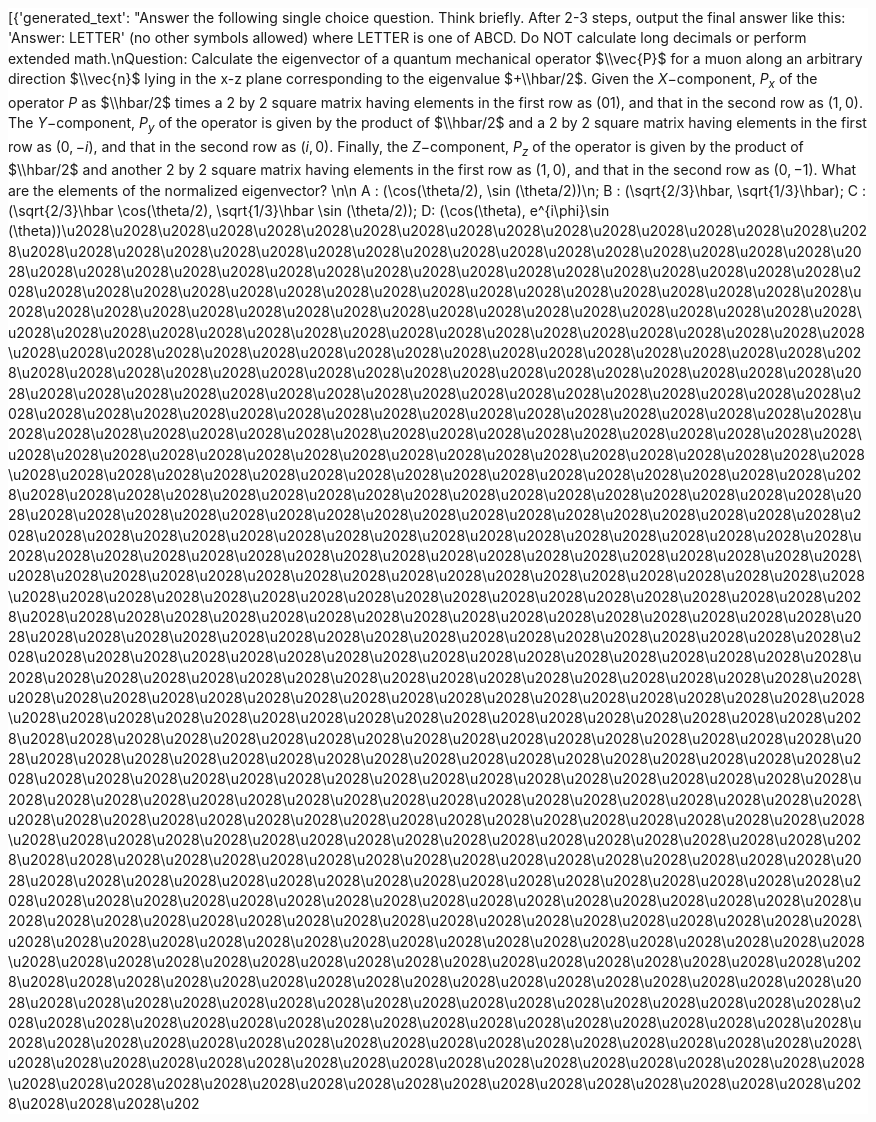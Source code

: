 [{'generated_text': "Answer the following single choice question. Think briefly. After 2-3 steps, output the final answer like this: 'Answer: LETTER' (no other symbols allowed) where LETTER is one of ABCD. Do NOT calculate long decimals or perform extended math.\nQuestion: Calculate the eigenvector of a quantum mechanical operator $\\vec{P}$ for a muon along an arbitrary direction $\\vec{n}$ lying in the x-z plane corresponding to the eigenvalue $+\\hbar/2$. Given the $X-$component, $P_x$ of the operator $P$ as $\\hbar/2$ times a 2 by 2 square matrix having elements in the first row as $(0 1)$, and that in the second row as $(1, 0)$. The $Y-$component, $P_y$ of the operator is given by the product of $\\hbar/2$ and a 2 by 2 square matrix having elements in the first row as $(0, -i)$, and that in the second row as $(i, 0)$. Finally, the $Z-$component, $P_z$ of the operator is given by the product of $\\hbar/2$  and another 2 by 2 square matrix having elements in the first row as $(1, 0)$, and that in the second row as $(0, -1)$.  What are the elements of the normalized eigenvector? \n\n A : (\\cos(\\theta/2), \\sin (\\theta/2))\n; B : (\\sqrt{2/3}\\hbar, \\sqrt{1/3}\\hbar); C : (\\sqrt{2/3}\\hbar \\cos(\\theta/2), \\sqrt{1/3}\\hbar \\sin (\\theta/2)); D: (\\cos(\\theta), e^{i\\phi}\\sin (\\theta))\u2028\u2028\u2028\u2028\u2028\u2028\u2028\u2028\u2028\u2028\u2028\u2028\u2028\u2028\u2028\u2028\u2028\u2028\u2028\u2028\u2028\u2028\u2028\u2028\u2028\u2028\u2028\u2028\u2028\u2028\u2028\u2028\u2028\u2028\u2028\u2028\u2028\u2028\u2028\u2028\u2028\u2028\u2028\u2028\u2028\u2028\u2028\u2028\u2028\u2028\u2028\u2028\u2028\u2028\u2028\u2028\u2028\u2028\u2028\u2028\u2028\u2028\u2028\u2028\u2028\u2028\u2028\u2028\u2028\u2028\u2028\u2028\u2028\u2028\u2028\u2028\u2028\u2028\u2028\u2028\u2028\u2028\u2028\u2028\u2028\u2028\u2028\u2028\u2028\u2028\u2028\u2028\u2028\u2028\u2028\u2028\u2028\u2028\u2028\u2028\u2028\u2028\u2028\u2028\u2028\u2028\u2028\u2028\u2028\u2028\u2028\u2028\u2028\u2028\u2028\u2028\u2028\u2028\u2028\u2028\u2028\u2028\u2028\u2028\u2028\u2028\u2028\u2028\u2028\u2028\u2028\u2028\u2028\u2028\u2028\u2028\u2028\u2028\u2028\u2028\u2028\u2028\u2028\u2028\u2028\u2028\u2028\u2028\u2028\u2028\u2028\u2028\u2028\u2028\u2028\u2028\u2028\u2028\u2028\u2028\u2028\u2028\u2028\u2028\u2028\u2028\u2028\u2028\u2028\u2028\u2028\u2028\u2028\u2028\u2028\u2028\u2028\u2028\u2028\u2028\u2028\u2028\u2028\u2028\u2028\u2028\u2028\u2028\u2028\u2028\u2028\u2028\u2028\u2028\u2028\u2028\u2028\u2028\u2028\u2028\u2028\u2028\u2028\u2028\u2028\u2028\u2028\u2028\u2028\u2028\u2028\u2028\u2028\u2028\u2028\u2028\u2028\u2028\u2028\u2028\u2028\u2028\u2028\u2028\u2028\u2028\u2028\u2028\u2028\u2028\u2028\u2028\u2028\u2028\u2028\u2028\u2028\u2028\u2028\u2028\u2028\u2028\u2028\u2028\u2028\u2028\u2028\u2028\u2028\u2028\u2028\u2028\u2028\u2028\u2028\u2028\u2028\u2028\u2028\u2028\u2028\u2028\u2028\u2028\u2028\u2028\u2028\u2028\u2028\u2028\u2028\u2028\u2028\u2028\u2028\u2028\u2028\u2028\u2028\u2028\u2028\u2028\u2028\u2028\u2028\u2028\u2028\u2028\u2028\u2028\u2028\u2028\u2028\u2028\u2028\u2028\u2028\u2028\u2028\u2028\u2028\u2028\u2028\u2028\u2028\u2028\u2028\u2028\u2028\u2028\u2028\u2028\u2028\u2028\u2028\u2028\u2028\u2028\u2028\u2028\u2028\u2028\u2028\u2028\u2028\u2028\u2028\u2028\u2028\u2028\u2028\u2028\u2028\u2028\u2028\u2028\u2028\u2028\u2028\u2028\u2028\u2028\u2028\u2028\u2028\u2028\u2028\u2028\u2028\u2028\u2028\u2028\u2028\u2028\u2028\u2028\u2028\u2028\u2028\u2028\u2028\u2028\u2028\u2028\u2028\u2028\u2028\u2028\u2028\u2028\u2028\u2028\u2028\u2028\u2028\u2028\u2028\u2028\u2028\u2028\u2028\u2028\u2028\u2028\u2028\u2028\u2028\u2028\u2028\u2028\u2028\u2028\u2028\u2028\u2028\u2028\u2028\u2028\u2028\u2028\u2028\u2028\u2028\u2028\u2028\u2028\u2028\u2028\u2028\u2028\u2028\u2028\u2028\u2028\u2028\u2028\u2028\u2028\u2028\u2028\u2028\u2028\u2028\u2028\u2028\u2028\u2028\u2028\u2028\u2028\u2028\u2028\u2028\u2028\u2028\u2028\u2028\u2028\u2028\u2028\u2028\u2028\u2028\u2028\u2028\u2028\u2028\u2028\u2028\u2028\u2028\u2028\u2028\u2028\u2028\u2028\u2028\u2028\u2028\u2028\u2028\u2028\u2028\u2028\u2028\u2028\u2028\u2028\u2028\u2028\u2028\u2028\u2028\u2028\u2028\u2028\u2028\u2028\u2028\u2028\u2028\u2028\u2028\u2028\u2028\u2028\u2028\u2028\u2028\u2028\u2028\u2028\u2028\u2028\u2028\u2028\u2028\u2028\u2028\u2028\u2028\u2028\u2028\u2028\u2028\u2028\u2028\u2028\u2028\u2028\u2028\u2028\u2028\u2028\u2028\u2028\u2028\u2028\u2028\u2028\u2028\u2028\u2028\u2028\u2028\u2028\u2028\u2028\u2028\u2028\u2028\u2028\u2028\u2028\u2028\u2028\u2028\u2028\u2028\u2028\u2028\u2028\u2028\u2028\u2028\u2028\u2028\u2028\u2028\u2028\u2028\u2028\u2028\u2028\u2028\u2028\u2028\u2028\u2028\u2028\u2028\u2028\u2028\u2028\u2028\u2028\u2028\u2028\u2028\u2028\u2028\u2028\u2028\u2028\u2028\u2028\u2028\u2028\u2028\u2028\u2028\u2028\u2028\u2028\u2028\u2028\u2028\u2028\u2028\u2028\u2028\u2028\u2028\u2028\u2028\u2028\u2028\u2028\u2028\u2028\u2028\u2028\u2028\u2028\u2028\u2028\u2028\u2028\u2028\u2028\u2028\u2028\u2028\u2028\u2028\u2028\u2028\u2028\u2028\u2028\u2028\u2028\u2028\u2028\u2028\u2028\u2028\u2028\u2028\u2028\u2028\u2028\u2028\u2028\u2028\u2028\u2028\u2028\u2028\u2028\u2028\u2028\u2028\u2028\u2028\u2028\u2028\u2028\u2028\u2028\u2028\u2028\u2028\u2028\u2028\u2028\u2028\u2028\u2028\u2028\u2028\u2028\u2028\u2028\u2028\u2028\u2028\u2028\u2028\u2028\u2028\u2028\u2028\u2028\u2028\u2028\u2028\u2028\u2028\u2028\u2028\u2028\u2028\u2028\u2028\u2028\u2028\u2028\u2028\u2028\u2028\u2028\u2028\u2028\u2028\u2028\u2028\u2028\u2028\u2028\u2028\u2028\u2028\u2028\u2028\u2028\u2028\u2028\u2028\u2028\u2028\u2028\u2028\u2028\u2028\u2028\u2028\u2028\u2028\u2028\u2028\u2028\u2028\u2028\u2028\u2028\u2028\u2028\u2028\u2028\u2028\u2028\u2028\u2028\u2028\u2028\u2028\u2028\u2028\u2028\u2028\u2028\u2028\u2028\u2028\u2028\u2028\u2028\u2028\u2028\u2028\u2028\u2028\u2028\u2028\u2028\u2028\u2028\u2028\u2028\u2028\u2028\u2028\u2028\u2028\u2028\u2028\u2028\u2028\u202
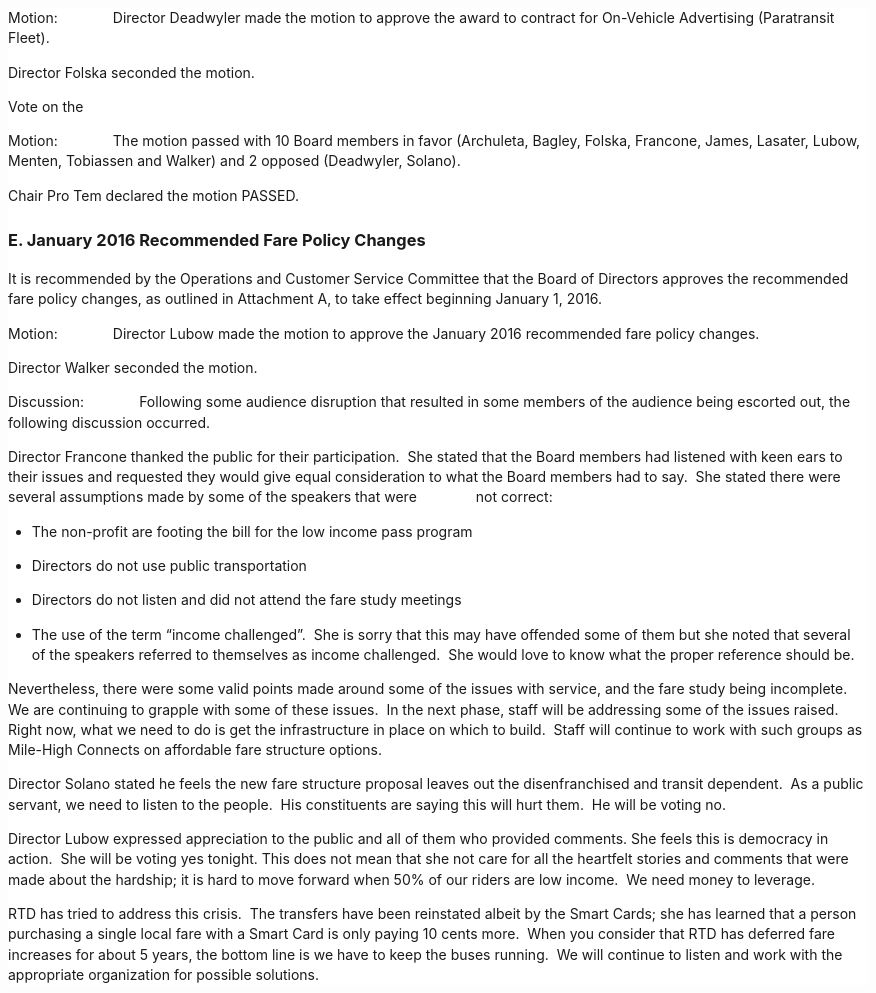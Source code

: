 Motion:              Director Deadwyler made the motion to approve the award to contract for On-Vehicle Advertising (Paratransit Fleet).

Director Folska seconded the motion.

Vote on the

Motion:              The motion passed with 10 Board members in favor (Archuleta, Bagley, Folska, Francone, James, Lasater, Lubow, Menten, Tobiassen and Walker) and 2 opposed (Deadwyler, Solano).

Chair Pro Tem declared the motion PASSED.

### E. January 2016 Recommended Fare Policy Changes

It is recommended by the Operations and Customer Service Committee that the Board of Directors approves the recommended fare policy changes, as outlined in Attachment A, to take effect beginning January 1, 2016.

Motion:              Director Lubow made the motion to approve the January 2016 recommended fare policy changes.

Director Walker seconded the motion.

Discussion:              Following some audience disruption that resulted in some members of the audience being escorted out, the following discussion occurred.

Director Francone thanked the public for their participation.  She stated that the Board members had listened with keen ears to their issues and requested they would give equal consideration to what the Board members had to say.  She stated there were several assumptions made by some of the speakers that were               not correct:

- The non-profit are footing the bill for the low income pass program

- Directors do not use public transportation

- Directors do not listen and did not attend the fare study meetings

- The use of the term “income challenged”.  She is sorry that this may have offended some of them but she noted that several of the speakers referred to themselves as income challenged.  She would love to know what the proper reference should be.

Nevertheless, there were some valid points made around some of the issues with service, and the fare study being incomplete.  We are continuing to grapple with some of these issues.  In the next phase, staff will be addressing some of the issues raised.  Right now, what we need to do is get the infrastructure in place on which to build.  Staff will continue to work with such groups as Mile-High Connects on affordable fare structure options.

Director Solano stated he feels the new fare structure proposal leaves out the disenfranchised and transit dependent.  As a public servant, we need to listen to the people.  His constituents are saying this will hurt them.  He will be voting no.

Director Lubow expressed appreciation to the public and all of them who provided comments. She feels this is democracy in action.  She will be voting yes tonight. This does not mean that she not care for all the heartfelt stories and comments that were made about the hardship; it is hard to move forward when 50% of our riders are low income.  We need money to leverage.

RTD has tried to address this crisis.  The transfers have been reinstated albeit by the Smart Cards; she has learned that a person purchasing a single local fare with a Smart Card is only paying 10 cents more.  When you consider that RTD has deferred fare increases for about 5 years, the bottom line is we have to keep the buses running.  We will continue to listen and work with the appropriate organization for possible solutions.
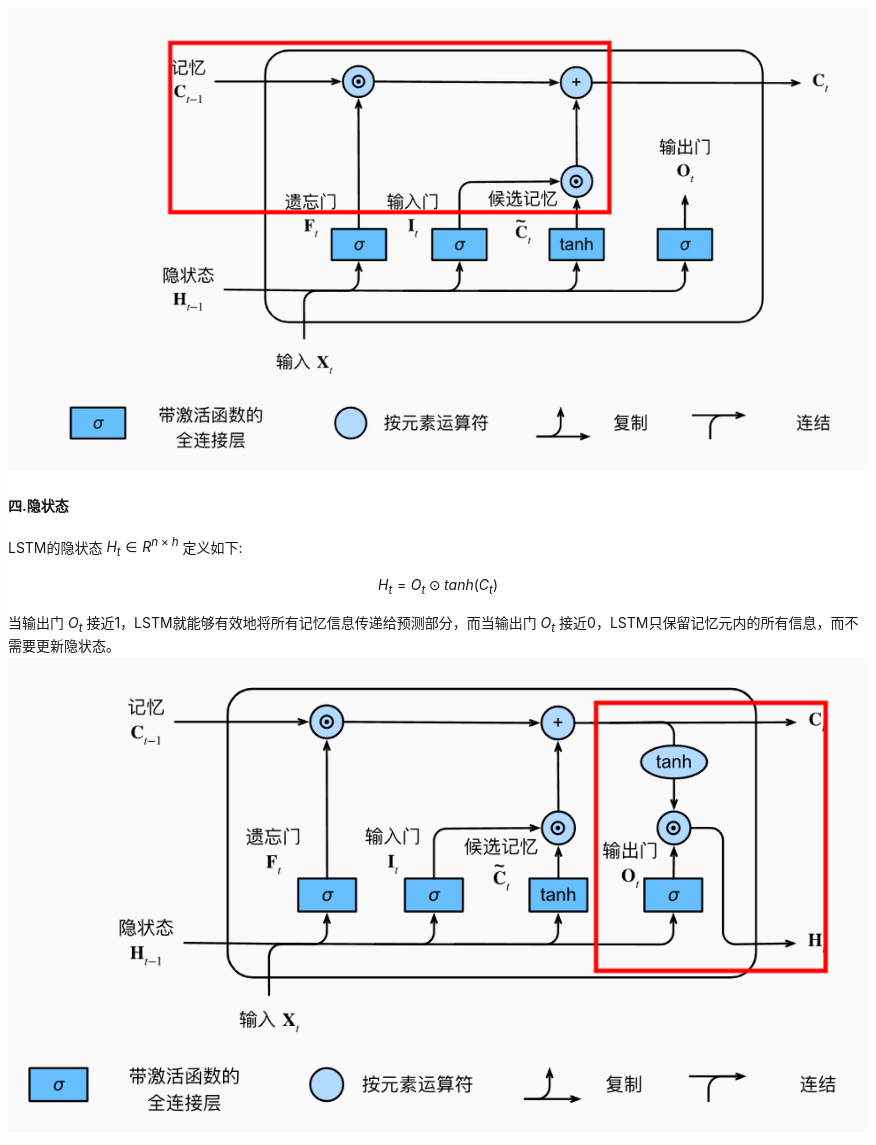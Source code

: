 ![figure/QQ20240618-224445.png](figure/QQ20240618-224445.png)

#### 四.隐状态

LSTM的隐状态 $H_t\in{R^{n\times{h}}}$ 定义如下:

$$
H_t=O_t \odot{tanh(C_t)}
$$

当输出门 $O_t$ 接近1，LSTM就能够有效地将所有记忆信息传递给预测部分，而当输出门 $O_t$ 接近0，LSTM只保留记忆元内的所有信息，而不需要更新隐状态。
![figure/QQ20240618-225135.png](figure/QQ20240618-225135.png)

EXERCISE AIM –
Read the entries above, then pull out the lines that include "have".

OUTPUT FOR THIS TASK –
- The use of the term “income challenged”.  She is sorry that this may have offended some of them but she noted that several of the speakers referred to themselves as income challenged.  She would love to know what the proper reference should be.
RTD has tried to address this crisis.  The transfers have been reinstated albeit by the Smart Cards; she has learned that a person purchasing a single local fare with a Smart Card is only paying 10 cents more.  When you consider that RTD has deferred fare increases for about 5 years, the bottom line is we have to keep the buses running.  We will continue to listen and work with the appropriate organization for possible solutions.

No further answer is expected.